Une collection qui tient bien aux fourneaux. Chez Actes Sud, Farouk Mardam-Bey dirige un intelligent «~Orient gourmand~». S’y côtoient la Cuisine des pharaons , le Traité du pois chiche , À la table du grand Turc … Des ouvrages savants, qui racontent une histoire culturelle adossée aux recettes (ou inversement). Aujourd’hui, sous la direction de Michel Parfenov, dans un pareil souci de rigueur, Nathalie Maryam Baravian signe une épique Cuisine arménienne . Déployée ici à la première personne (sans pour autant s’épargner d’universalité), en petite-fille de rescapés du génocide de 1915, imprégnée de parfums, de saveurs, de gestes et de mots. Héritage grand-maternel, lui-même arraché à l’antan, au jadis, à la mémoire. C’est là, forcément, une vieille histoire, qui remet loin, à Noé, en planteur de vigne sur les coteaux arméniens, un terroir que traverse la route des épices, ivre du brassage des aromates. Une histoire de géographie éclatée et colorée, où se juxtaposent, se mêlent les cultures turque, grecque et arménienne dans l’Empire ottoman, la proximité de la Russie, l’exil forcé vers les pays du Moyen-Orient (le Liban, la Syrie), où s’invite la foi chrétienne additionnant ses repas de fêtes (qui précisément perpétuent les traditions culinaires). De quoi réaliser une cuisine métissée.

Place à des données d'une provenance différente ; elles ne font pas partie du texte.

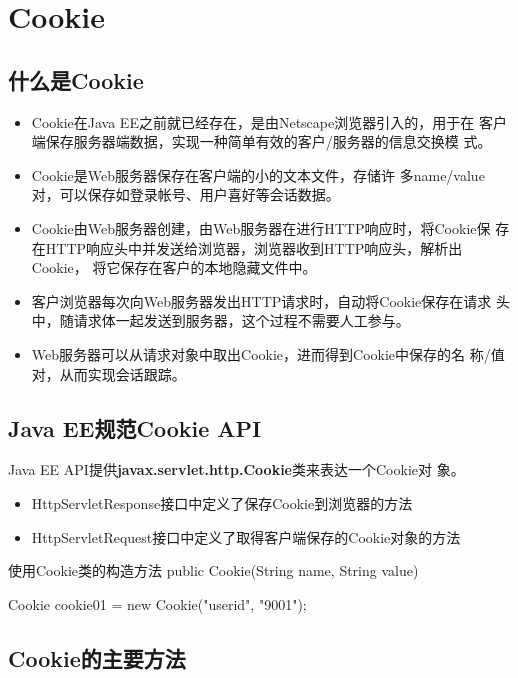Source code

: \section{Cookie}

\subsection{什么是Cookie} 

\begin{itemize}
\item Cookie在Java EE之前就已经存在，是由Netscape浏览器引入的，用于在
  客户端保存服务器端数据，实现一种简单有效的客户/服务器的信息交换模
  式。
\item Cookie是Web服务器保存在客户端的小的文本文件，存储许
  多name/value对，可以保存如登录帐号、用户喜好等会话数据。
\item Cookie由Web服务器创建，由Web服务器在进行HTTP响应时，将Cookie保
  存在HTTP响应头中并发送给浏览器，浏览器收到HTTP响应头，解析出Cookie，
  将它保存在客户的本地隐藏文件中。
\item 客户浏览器每次向Web服务器发出HTTP请求时，自动将Cookie保存在请求
  头中，随请求体一起发送到服务器，这个过程不需要人工参与。
\item Web服务器可以从请求对象中取出Cookie，进而得到Cookie中保存的名
  称/值对，从而实现会话跟踪。
\end{itemize}

\subsection{Java EE规范Cookie API} 

Java EE API提供{\bf\Blue javax.servlet.http.Cookie}类来表达一个Cookie对
象。

\begin{itemize}\kai
\item HttpServletResponse接口中定义了保存Cookie到浏览器的方法
\item HttpServletRequest接口中定义了取得客户端保存的Cookie对象的方法
\end{itemize}


使用Cookie类的构造方法 public Cookie(String name, String value)

\begin{javaCode}
  Cookie cookie01 = new Cookie("userid", "9001");
\end{javaCode}

\subsection{Cookie的主要方法} 

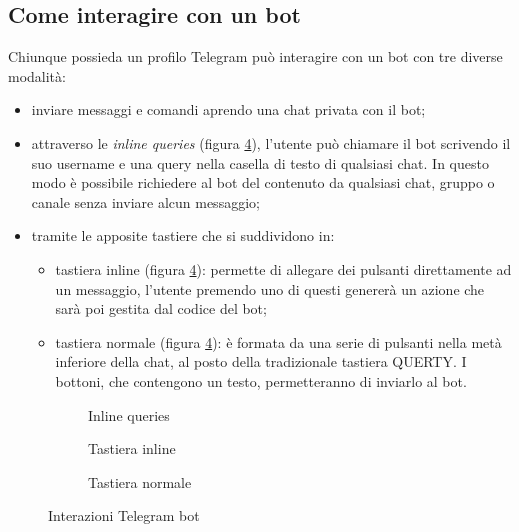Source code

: \subsection{Come interagire con un bot}
Chiunque possieda un profilo Telegram può interagire con un bot con tre diverse modalità:
\begin{itemize}
\item inviare messaggi e comandi aprendo una chat privata con il bot;
\item attraverso le \textit{inline queries} (figura \ref{fig:telegram_interactions}), l'utente può chiamare il bot scrivendo il suo username e una query nella casella di testo di qualsiasi chat. In questo modo è possibile richiedere al bot del contenuto da qualsiasi chat, gruppo o canale senza inviare alcun messaggio;
\item tramite le apposite tastiere che si suddividono in: 
\begin{itemize}
\item tastiera inline (figura \ref{fig:telegram_interactions}): permette di allegare dei pulsanti direttamente ad un messaggio, l'utente premendo uno di questi genererà un azione che sarà poi gestita dal codice del bot; 
\item tastiera normale (figura \ref{fig:telegram_interactions}): è formata da una serie di pulsanti nella metà inferiore della chat, al posto della tradizionale tastiera QUERTY. I bottoni, che contengono un testo, permetteranno di inviarlo al bot. 
\end{itemize}
\end{itemize}

\begin{figure}[htb]
    \centering 
\begin{subfigure}{0.25\textwidth}
\caption{Inline queries}
\label{fig:inline_queries}
\end{subfigure}\hfil
\begin{subfigure}{0.25\textwidth}
\caption{Tastiera inline}
\label{fig:inline_keyboard}
\end{subfigure}\hfil 
\begin{subfigure}{0.25\textwidth}
\caption{Tastiera normale}
\label{fig:normal_keyboard}
\end{subfigure}

\caption{
\label{fig:telegram_interactions}Interazioni Telegram bot}
\end{figure}

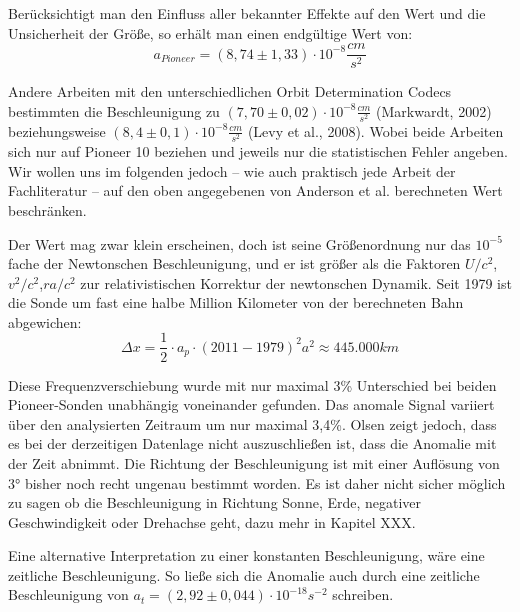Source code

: Berücksichtigt man den Einfluss aller bekannter Effekte auf den Wert und die Unsicherheit der Größe\cite{Turyshev2004}, so erhält man einen endgültige Wert von:  
\begin{equation}
  a_{Pioneer} = (8,74\pm1,33)\cdot10^{-8}\frac{cm}{s^2}
\end{equation}

Andere Arbeiten mit den  unterschiedlichen Orbit Determination Codecs bestimmten die Beschleunigung zu $(7,70
\pm0,02)\cdot10^{-8}\frac{cm}{s^2}$ (Markwardt, 2002)\cite{Markwardt2002} beziehungsweise %
$(8,4\pm0,1)\cdot10^{-8}\frac{cm}{s^2}$ (Levy et al., 2008)\cite{Levy2008}.
Wobei beide Arbeiten sich nur auf Pioneer 10 beziehen und jeweils nur die statistischen Fehler angeben.
Wir wollen uns im folgenden jedoch – wie auch praktisch jede Arbeit der Fachliteratur – auf den oben angegebenen von
Anderson et al. berechneten Wert beschränken.

Der Wert mag zwar klein erscheinen, doch ist seine Größenordnung nur das $10^{-5}$ fache der Newtonschen Beschleunigung,
und er ist größer als die Faktoren $U/c^2$,$v^2/c^2$,$r a/c^2$ zur relativistischen Korrektur der newtonschen Dynamik.
Seit 1979 ist die Sonde um fast eine halbe Million Kilometer von der berechneten Bahn abgewichen:
\begin{equation}
  \Delta x= \frac12 \cdot a_p \cdot (2011-1979)^2 a^2\approx 445.000 km
\end{equation}

Diese Frequenzverschiebung wurde mit nur maximal 3\% Unterschied bei beiden Pioneer-Sonden unabhängig voneinander
gefunden. Das anomale Signal variiert über den analysierten Zeitraum um nur maximal 3,4\%\cite{Turyshev2004}.
Olsen zeigt jedoch, dass es bei der derzeitigen Datenlage nicht auszuschließen ist, dass die Anomalie mit der Zeit abnimmt.\cite{Olsen2006}
Die Richtung der
Beschleunigung ist mit einer Auflösung von 3° bisher noch recht ungenau bestimmt worden. Es ist daher nicht sicher möglich
zu sagen ob die Beschleunigung
in Richtung Sonne, Erde, negativer Geschwindigkeit oder Drehachse geht, dazu mehr in Kapitel XXX.

Eine alternative Interpretation zu einer konstanten Beschleunigung, wäre eine zeitliche Beschleunigung.
So ließe sich die Anomalie auch durch eine zeitliche Beschleunigung von $a_t = (2,92 \pm 0,044) \cdot 10^{-18} s^{-2}$ schreiben.

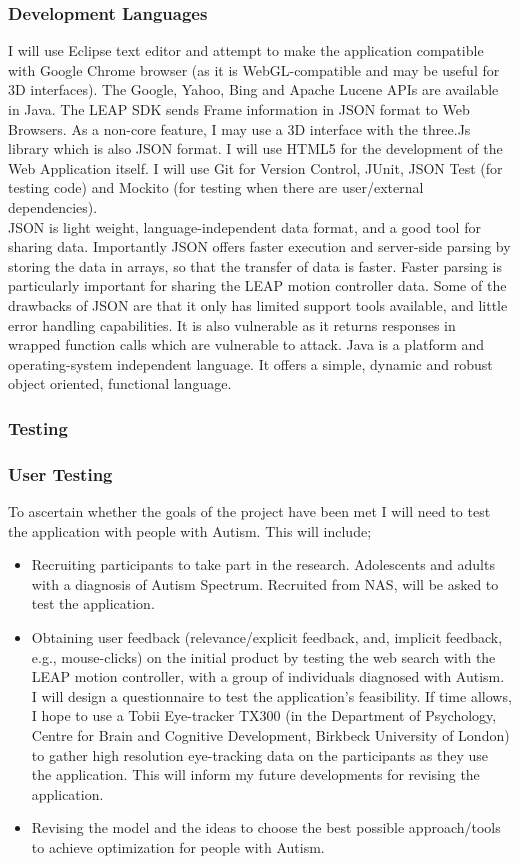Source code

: \documentclass[10pt]{article}
\begin{document}
\subsubsection{Development Languages}
I will use Eclipse text editor and attempt to make the application compatible with Google Chrome browser (as it is WebGL-compatible and may be useful for 3D interfaces). The Google, Yahoo, Bing and Apache Lucene APIs are available in Java. The LEAP SDK sends Frame information in JSON format to Web Browsers. As a non-core feature, I may use a 3D interface with the three.Js library which is also JSON format. I will use HTML5 for the development of the Web Application itself. I will use Git for Version Control, JUnit, JSON Test (for testing code) and Mockito (for testing when there are user/external dependencies). \\
JSON is light weight, language-independent data format, and a good tool for sharing data. Importantly JSON offers faster execution and server-side parsing by storing the data in arrays, so that the transfer of data is faster. Faster parsing is particularly important for sharing the LEAP motion controller data. Some of the drawbacks of JSON are that it only has limited support tools available, and little error handling capabilities. It is also vulnerable as it returns responses in wrapped function calls which are vulnerable to attack. Java is a platform and operating-system independent language. It offers a simple, dynamic and robust object oriented, functional language.

\subsubsection{Testing}
\subsubsection{User Testing}
To ascertain whether the goals of the project have been met I will need to test the application with people with Autism. This will include;
\begin{itemize}
\item Recruiting participants to take part in the research. Adolescents and adults with a diagnosis of Autism Spectrum. Recruited from NAS, will be asked to test the application.
\item Obtaining user feedback (relevance/explicit feedback, and, implicit feedback, e.g., mouse-clicks) on the initial product by testing the web search with the LEAP motion controller, with a group of individuals diagnosed with Autism. I will design a questionnaire to test the application's feasibility. If time allows, I hope to use a Tobii Eye-tracker TX300 (in the Department of Psychology, Centre for Brain and Cognitive Development, Birkbeck University of London) to gather high resolution eye-tracking data on the participants as they use the application. This will inform my future developments for revising the application.
\item Revising the model and the ideas to choose the best possible approach/tools to achieve optimization for people with Autism.
\end{itemize}
\end{document}
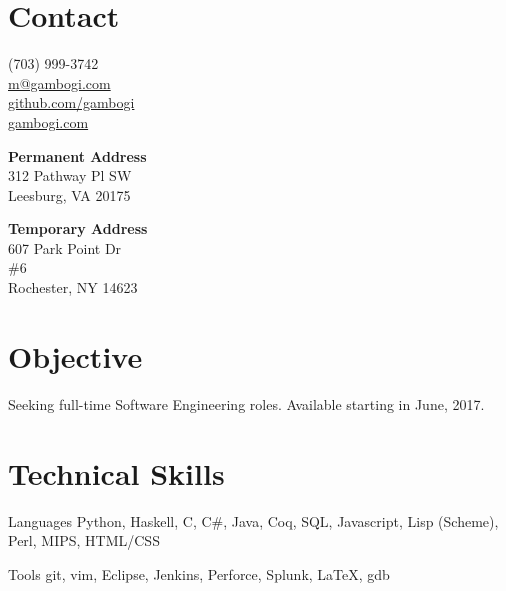 \documentclass[letter,margin,line]{resume}
\begin{document}
    \begin{resume}
        \section{\mysidestyle Contact} \vspace{2mm}

        \begin{multicols}{3}
                  (703) 999-3742 \\
                  \href{mailto:m@gambogi.com}{m@gambogi.com} \\
                  \href{https://github.com/gambogi}{github.com/gambogi}\\
                  \href{http://gambogi.com}{gambogi.com}

            \columnbreak
            {\bf Permanent Address} \\
                  312 Pathway Pl SW \\
                  Leesburg, VA 20175

            \columnbreak
            {\bf Temporary Address} \\
                   607 Park Point Dr\\
                   \#6\\
                   Rochester, NY 14623

        \end{multicols}

        \section{\mysidestyle Objective}
            Seeking full-time Software Engineering roles.
            Available starting in June, 2017.

        \section{\mysidestyle Technical Skills}
        \begin{compactdesc}
        \item[Languages] { \small
                 Python,
                 Haskell,
                 C,
                 C\#,
                 Java,
                 Coq,
                 SQL,
                 Javascript,
                 Lisp (Scheme),
                 Perl,
                 MIPS,
                 HTML/CSS
            }
        \item[Tools] { \small
                git,
                vim,
                Eclipse,
                Jenkins,
                Perforce,
                Splunk,
                \LaTeX,
                gdb
            }
        \end{compactdesc}


\end{resume}
\end{document}

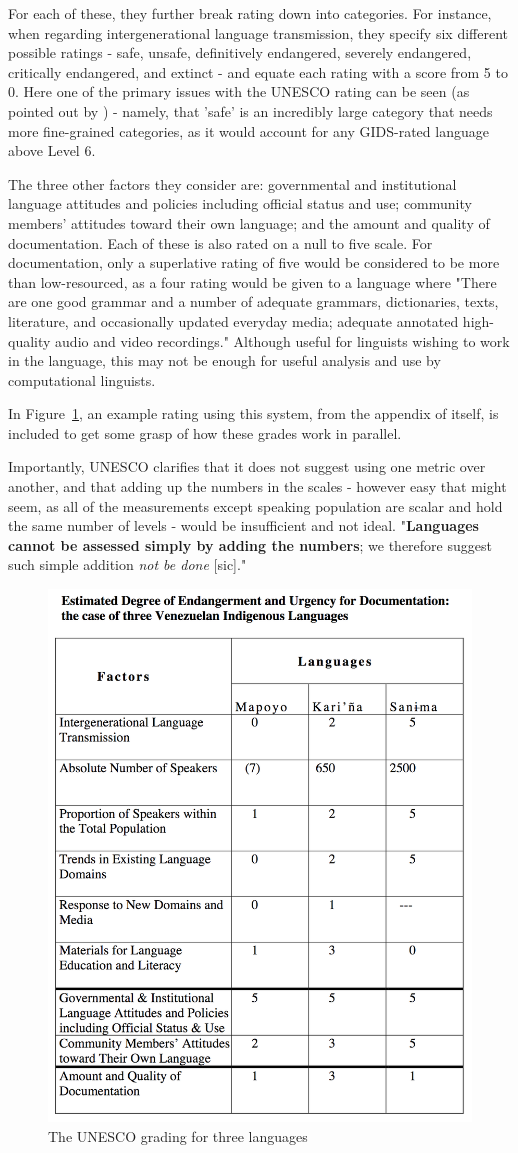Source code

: For each of these, they further break rating down into categories. For instance, when regarding intergenerational language transmission, they specify six different possible ratings - safe, unsafe, definitively endangered, severely endangered, critically endangered, and extinct - and equate each rating with a score from 5 to 0. Here one of the primary issues with the UNESCO rating can be seen  (as pointed out by \citet{lewis2010assessing}) - namely, that 'safe' is an incredibly large category that needs more fine-grained categories, as it would account for any GIDS-rated language above Level 6.

The three other factors they consider are: governmental and institutional language attitudes and policies including official status and use; community members' attitudes toward their own language; and the amount and quality of documentation. Each of these is also rated on a null to five scale. For documentation, only a superlative rating of five would be considered to be more than low-resourced, as a four rating would be given to a language where "There are one good grammar and a number of adequate grammars, dictionaries, texts, literature, and occasionally updated everyday media; adequate annotated high-quality audio and video recordings." Although useful for linguists wishing to work in the language, this may not be enough for useful analysis and use by computational linguists. %

In Figure~\ref{fig:unesco}, an example rating using this system, from the appendix of \citet{brenzinger2003language} itself, is included to get some grasp of how these grades work in parallel.

Importantly, UNESCO clarifies that it does not suggest using one metric over another, and that adding up the numbers in the scales - however easy that might seem, as all of the measurements except speaking population are scalar and hold the same number of levels - would be insufficient and not ideal. "\textbf{Languages cannot be assessed simply by adding the numbers}; we therefore suggest such simple addition \textit{not be done} [sic]."

\begin{figure}
 \centering
 \includegraphics[width=.5\textwidth]{img/unesco.png}
 \caption{The UNESCO grading for three languages \citep[23]{brenzinger2003language}}
 \label{fig:unesco}
\end{figure}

Ainsi se bousculent les feuilles de vignes farcies, le yaourt (le madzoun), le cognac, le topig, préparation à base de pois chiches, les brioches, le kechkeg, à base de queue de boeuf et de blé, les mezzés (raki, basterma et beuregs), le chiche-kebab, le lapin farci, les coquillages, les raviolis, le riz au lait… S’invitent à table Jean Chardin, Alexandre Dumas, saint Grégoire, Pascuali Haroukian (qui ouvrit le premier débit de café à Marseille) ou encore Brillat-Savarin… Voilà rien de moins qu’un hymne aux racines, aux mondes disparus et à l’identité, en même temps qu’un regard sur une culture qui entretient depuis toujours avec la gastronomie une relation essentiellement dynamique (ainsi de la pizza arménienne servie aujourd’hui en Provence), voilà un voyage érudit et jubilatoire. Si la gastronomie est culture, elle est tout entière dans la cuisine arménienne. D’intégration en assimilation. Avec ses rites, ses coutumes, avec ses bagages culinaires, traduisant le cheminement d’un peuple. D’Arménie en Égypte, de Turquie en France, de Smyrne à Constantinople… Avec un pied de nez à l’histoire dans cette cuisine éternelle faisant fi d’un génocide.

Et s’il n’existe pas véritablement une cuisine, mais des cuisines arméniennes, elles possèdent un trait de caractère commun : la maternalité. Cette maternalité qui transmet (oralement, physiquement), garante des traditions, du savoir-faire, active et réactive les sens, faisant voltiger phrases et sentences, les possibles de l’intuition, et agissant comme un antidote à l’angoisse de la disparition. «~Quand on a perdu le territoire, la cuisine est le lieu où se transmet le mieux l’héritage sensoriel, l’apprentissage du goût. […] La cuisine est beaucoup plus que la nourriture~» , comme en écho à la fameuse référence d’Alain Chapel : «~La cuisine, c’est beaucoup plus que des recettes.~» Il y a pires références.